I recall flashing my eyes in defiance when Birdy punished me for using the rickety sewing machine on a Sabbath. No one had informed me that on the Sabbath only hand-sewing was permitted. Furthermore, Juniors were forbidden to operate a sewing machine. The penalty was six strokes on the cushy part of one's anatomy with a hairbrush, or Birdy's slippers.
As an "Asiatic" child in a white expatriate environment, I was subjected to treatment which aroused in me a sense of inequality and injustice. It was easy to suspect that the white race was prejudiced against everybody else, even if they didn't actually despise us. At any rate, this early exposure to the insidious humiliation of racial discrimination made me shun anything Anglican - schools, churches, clubs. When it was time for me to find employment, I chose to teach in a Chinese school. This loathing lasted many decades.
On weekdays, we played croquet and tennis, and on Saturdays we went on long walks in the evening. Here again, if I lagged behind the group, the penalty would be to do forty sums. Ironically, I fared very badly in my math exams. And I barely passed my Religious Knowledge, on account of the numerous penalties I had to endure for failing to memorize the scriptures correctly. I suppose in those days no one had heard of "positive feedback"!
There was no way of describing the oppression my sister and I felt at St. Mary's, and no way of even informing our parents that we were miserable, for all letters home were censored by Birdy. And we couldn't go home till the end of the term.

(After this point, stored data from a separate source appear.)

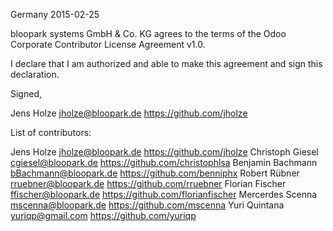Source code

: Germany 2015-02-25

bloopark systems GmbH & Co. KG agrees to the terms of the Odoo Corporate 
Contributor License Agreement v1.0.

I declare that I am authorized and able to make this agreement and sign this
declaration.

Signed,

Jens Holze  jholze@bloopark.de https://github.com/jholze

List of contributors:

Jens Holze jholze@bloopark.de https://github.com/jholze
Christoph Giesel cgiesel@bloopark.de https://github.com/christophlsa
Benjamin Bachmann bBachmann@bloopark.de https://github.com/benniphx
Robert Rübner rruebner@bloopark.de https://github.com/rruebner
Florian Fischer ffischer@bloopark.de https://github.com/florianfischer
Mercerdes Scenna mscenna@bloopark.de https://github.com/mscenna
Yuri Quintana yuriqp@gmail.com https://github.com/yuriqp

My mother probably suspected that all wasn't well with her daughters, but she was a great believer in perseverance. One day, Birdy carried her disciplinary notions a little too far. My sister Loy, who was only nine, arrived late for dinner and was sent to bed without it. Later, a jug of milk was delivered to her. No questions were asked as to why she was late (she had to let all the almighty Seniors use the bathroom ahead of her). The next morning, Loy was too sick to have breakfast or attend school. She was a frail child and, like most "Asiatic" children, she disliked milk. The Asian way would have been punishment after dinner - at least the child would be well fortified!
This incident led to our being released from St. Mary's. Our stay there had caused my mother more hardship than her daughters. She had had to commute between Temerloh and Kuala Lumpur (on one of the most hazardous roads in the country), and she had had to rent a house in Kuala Lumpur because of us. This had put a terrible strain on her physically, emotionally, mentally and financially; with her having to budget for two separate households, including maids, while constantly worrying about our well-being.
If Birdy had possessed the most rudimental insight into child psychology, or if only she had been inspired by the feeblest promptings of the heart, my memories of St. Mary's boarding school would have been as happy as those of the mornings I spent in the classroom with the day students. I greatly enjoyed learning literature and history. I also loved the chances I had to perform on stage. The role of a buccaneer inspired strength and courage. I was also a terrible prankster. In class, the standard mischief among us junior girls was to hide the senior girls' high-heeled shoes when they changed into rubber ones for games.
On reflection, then, I should allow my happy school hours to offset the unhappy times in the school hostel. To quote Jean Juares: "We should take from the past its fire, and not its ashes."